— TASK BRIEF —
Every line holding the string "nobutthefrog" is to be copied from the entries below.

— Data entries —
────────────────
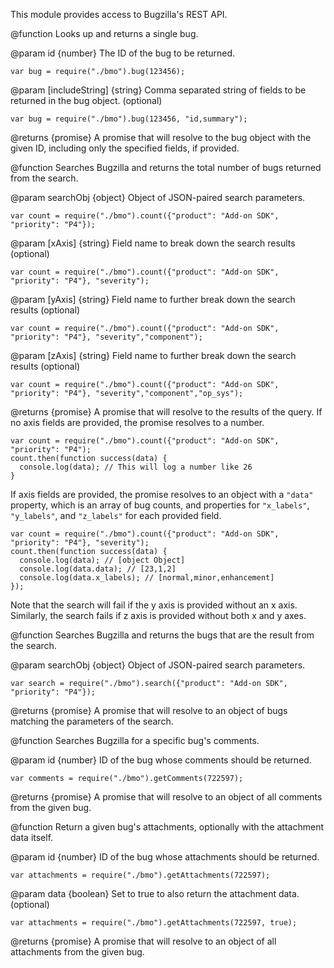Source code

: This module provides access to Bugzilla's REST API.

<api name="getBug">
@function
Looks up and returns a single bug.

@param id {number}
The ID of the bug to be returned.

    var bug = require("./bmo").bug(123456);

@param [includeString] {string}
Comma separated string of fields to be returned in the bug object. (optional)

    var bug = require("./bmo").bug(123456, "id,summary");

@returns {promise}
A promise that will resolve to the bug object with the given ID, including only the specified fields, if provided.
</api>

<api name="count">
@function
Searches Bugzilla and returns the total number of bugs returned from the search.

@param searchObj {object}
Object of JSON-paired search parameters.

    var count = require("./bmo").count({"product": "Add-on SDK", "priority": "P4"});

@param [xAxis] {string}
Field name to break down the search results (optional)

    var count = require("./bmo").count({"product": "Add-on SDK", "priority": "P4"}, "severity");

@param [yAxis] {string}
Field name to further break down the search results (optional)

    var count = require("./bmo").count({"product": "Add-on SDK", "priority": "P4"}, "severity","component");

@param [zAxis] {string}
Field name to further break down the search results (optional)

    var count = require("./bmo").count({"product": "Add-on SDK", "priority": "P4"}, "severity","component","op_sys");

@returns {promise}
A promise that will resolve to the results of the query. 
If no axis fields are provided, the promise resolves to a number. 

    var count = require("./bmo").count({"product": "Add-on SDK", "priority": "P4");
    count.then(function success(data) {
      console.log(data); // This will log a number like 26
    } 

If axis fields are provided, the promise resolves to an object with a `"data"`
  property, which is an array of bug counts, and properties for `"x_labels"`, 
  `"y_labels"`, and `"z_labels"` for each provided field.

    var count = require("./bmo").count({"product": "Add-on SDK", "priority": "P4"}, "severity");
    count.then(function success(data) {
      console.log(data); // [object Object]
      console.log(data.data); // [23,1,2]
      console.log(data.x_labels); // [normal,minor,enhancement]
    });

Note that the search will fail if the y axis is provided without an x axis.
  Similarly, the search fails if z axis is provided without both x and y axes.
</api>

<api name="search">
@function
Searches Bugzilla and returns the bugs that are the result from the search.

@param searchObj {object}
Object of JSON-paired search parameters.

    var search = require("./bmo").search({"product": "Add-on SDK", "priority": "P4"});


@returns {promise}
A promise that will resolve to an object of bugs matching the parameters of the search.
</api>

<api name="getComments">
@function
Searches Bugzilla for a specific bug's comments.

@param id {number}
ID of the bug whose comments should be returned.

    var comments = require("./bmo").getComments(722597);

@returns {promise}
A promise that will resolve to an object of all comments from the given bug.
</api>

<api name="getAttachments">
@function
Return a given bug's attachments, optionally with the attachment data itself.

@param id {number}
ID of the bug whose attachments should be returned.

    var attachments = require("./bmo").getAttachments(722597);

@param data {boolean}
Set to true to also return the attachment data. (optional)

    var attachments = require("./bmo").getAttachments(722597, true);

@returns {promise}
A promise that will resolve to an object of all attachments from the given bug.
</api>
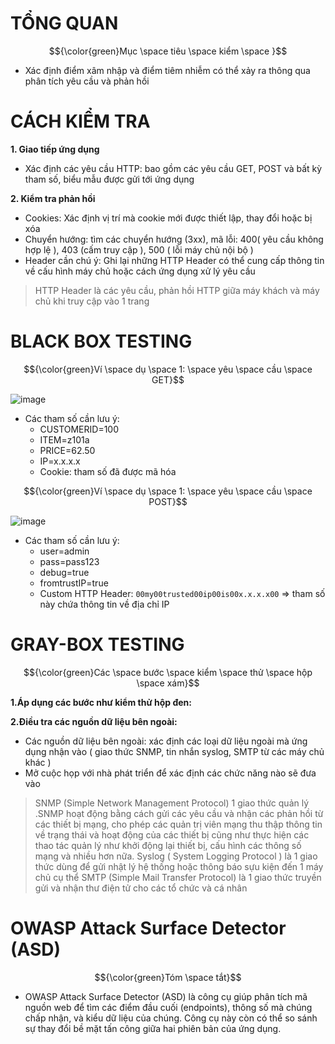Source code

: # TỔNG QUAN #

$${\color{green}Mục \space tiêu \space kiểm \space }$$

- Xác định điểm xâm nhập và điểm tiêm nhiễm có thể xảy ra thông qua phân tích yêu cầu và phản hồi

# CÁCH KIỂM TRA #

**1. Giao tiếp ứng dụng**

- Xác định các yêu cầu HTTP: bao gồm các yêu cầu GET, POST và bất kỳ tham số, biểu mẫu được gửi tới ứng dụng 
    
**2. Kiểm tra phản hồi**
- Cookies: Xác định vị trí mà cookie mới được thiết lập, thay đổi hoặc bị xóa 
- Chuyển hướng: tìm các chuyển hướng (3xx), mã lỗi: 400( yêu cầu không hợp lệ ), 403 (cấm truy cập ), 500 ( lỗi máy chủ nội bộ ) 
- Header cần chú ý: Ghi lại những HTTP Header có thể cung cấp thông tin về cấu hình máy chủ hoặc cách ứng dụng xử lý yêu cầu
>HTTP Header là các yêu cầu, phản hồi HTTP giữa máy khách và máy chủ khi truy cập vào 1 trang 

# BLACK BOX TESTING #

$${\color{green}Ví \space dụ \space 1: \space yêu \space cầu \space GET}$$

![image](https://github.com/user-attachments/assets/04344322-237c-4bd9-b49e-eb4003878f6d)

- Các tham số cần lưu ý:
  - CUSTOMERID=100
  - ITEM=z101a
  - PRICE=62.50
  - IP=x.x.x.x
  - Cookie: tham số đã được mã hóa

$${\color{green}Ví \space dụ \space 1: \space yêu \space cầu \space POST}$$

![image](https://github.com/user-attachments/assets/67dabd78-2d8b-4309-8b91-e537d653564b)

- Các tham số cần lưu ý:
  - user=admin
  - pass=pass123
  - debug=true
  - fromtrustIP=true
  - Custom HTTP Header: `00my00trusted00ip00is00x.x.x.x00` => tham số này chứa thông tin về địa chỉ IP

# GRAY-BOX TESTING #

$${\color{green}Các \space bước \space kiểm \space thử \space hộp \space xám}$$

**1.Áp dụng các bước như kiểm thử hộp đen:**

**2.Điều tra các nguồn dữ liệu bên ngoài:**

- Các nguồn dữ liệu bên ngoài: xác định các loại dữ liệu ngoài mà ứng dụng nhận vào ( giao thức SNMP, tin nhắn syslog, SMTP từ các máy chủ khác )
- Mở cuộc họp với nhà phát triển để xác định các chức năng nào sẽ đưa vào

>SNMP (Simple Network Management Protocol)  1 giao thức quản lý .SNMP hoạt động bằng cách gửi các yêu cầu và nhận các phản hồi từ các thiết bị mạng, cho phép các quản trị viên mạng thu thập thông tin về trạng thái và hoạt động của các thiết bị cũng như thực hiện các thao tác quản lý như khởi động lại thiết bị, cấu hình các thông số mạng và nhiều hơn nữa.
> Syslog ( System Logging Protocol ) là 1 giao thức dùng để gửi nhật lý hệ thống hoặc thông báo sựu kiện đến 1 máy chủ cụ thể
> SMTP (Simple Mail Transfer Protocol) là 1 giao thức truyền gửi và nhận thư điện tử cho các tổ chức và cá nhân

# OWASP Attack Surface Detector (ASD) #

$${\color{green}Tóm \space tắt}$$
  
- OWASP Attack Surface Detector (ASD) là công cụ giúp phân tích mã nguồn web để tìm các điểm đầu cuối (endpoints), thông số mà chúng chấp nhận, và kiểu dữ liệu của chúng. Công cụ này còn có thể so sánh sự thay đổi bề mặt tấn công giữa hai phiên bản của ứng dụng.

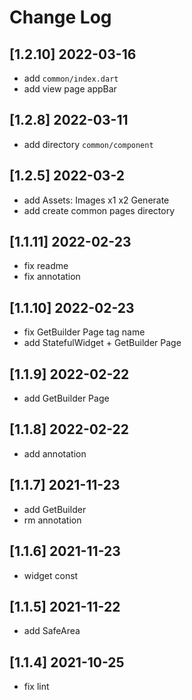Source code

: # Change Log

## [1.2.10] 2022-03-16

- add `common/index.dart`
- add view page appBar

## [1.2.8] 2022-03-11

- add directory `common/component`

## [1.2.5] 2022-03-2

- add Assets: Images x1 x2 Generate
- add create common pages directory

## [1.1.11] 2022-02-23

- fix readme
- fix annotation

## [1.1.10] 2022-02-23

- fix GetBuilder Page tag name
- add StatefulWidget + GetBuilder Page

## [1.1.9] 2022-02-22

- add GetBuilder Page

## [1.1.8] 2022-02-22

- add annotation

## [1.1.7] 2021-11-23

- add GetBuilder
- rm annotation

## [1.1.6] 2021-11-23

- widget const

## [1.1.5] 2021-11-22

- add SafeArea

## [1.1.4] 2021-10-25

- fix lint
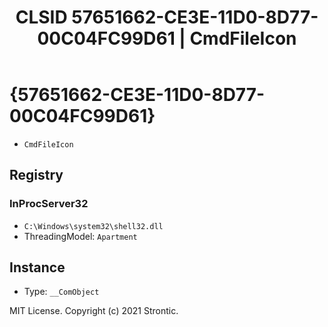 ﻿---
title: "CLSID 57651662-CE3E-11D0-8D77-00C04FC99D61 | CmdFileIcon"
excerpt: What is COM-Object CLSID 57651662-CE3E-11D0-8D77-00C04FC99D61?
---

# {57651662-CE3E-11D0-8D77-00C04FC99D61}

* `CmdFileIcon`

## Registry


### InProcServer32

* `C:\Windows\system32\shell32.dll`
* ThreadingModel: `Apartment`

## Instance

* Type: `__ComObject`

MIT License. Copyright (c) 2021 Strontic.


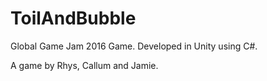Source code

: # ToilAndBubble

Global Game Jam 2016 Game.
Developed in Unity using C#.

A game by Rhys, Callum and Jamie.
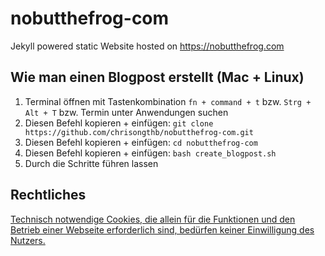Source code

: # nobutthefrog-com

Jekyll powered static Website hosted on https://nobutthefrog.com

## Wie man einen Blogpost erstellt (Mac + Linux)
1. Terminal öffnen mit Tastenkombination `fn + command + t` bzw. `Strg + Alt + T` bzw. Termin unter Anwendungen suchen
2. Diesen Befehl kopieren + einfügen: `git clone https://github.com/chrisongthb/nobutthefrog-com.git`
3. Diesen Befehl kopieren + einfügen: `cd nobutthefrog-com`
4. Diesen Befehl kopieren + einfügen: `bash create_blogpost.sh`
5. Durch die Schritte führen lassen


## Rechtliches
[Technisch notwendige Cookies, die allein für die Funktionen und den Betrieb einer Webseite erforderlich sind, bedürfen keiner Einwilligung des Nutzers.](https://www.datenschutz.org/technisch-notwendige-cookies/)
────────────────
— ANSWER FOR THE TASK —
: # nobutthefrog-com
Jekyll powered static Website hosted on https://nobutthefrog.com
2. Diesen Befehl kopieren + einfügen: `git clone https://github.com/chrisongthb/nobutthefrog-com.git`
3. Diesen Befehl kopieren + einfügen: `cd nobutthefrog-com`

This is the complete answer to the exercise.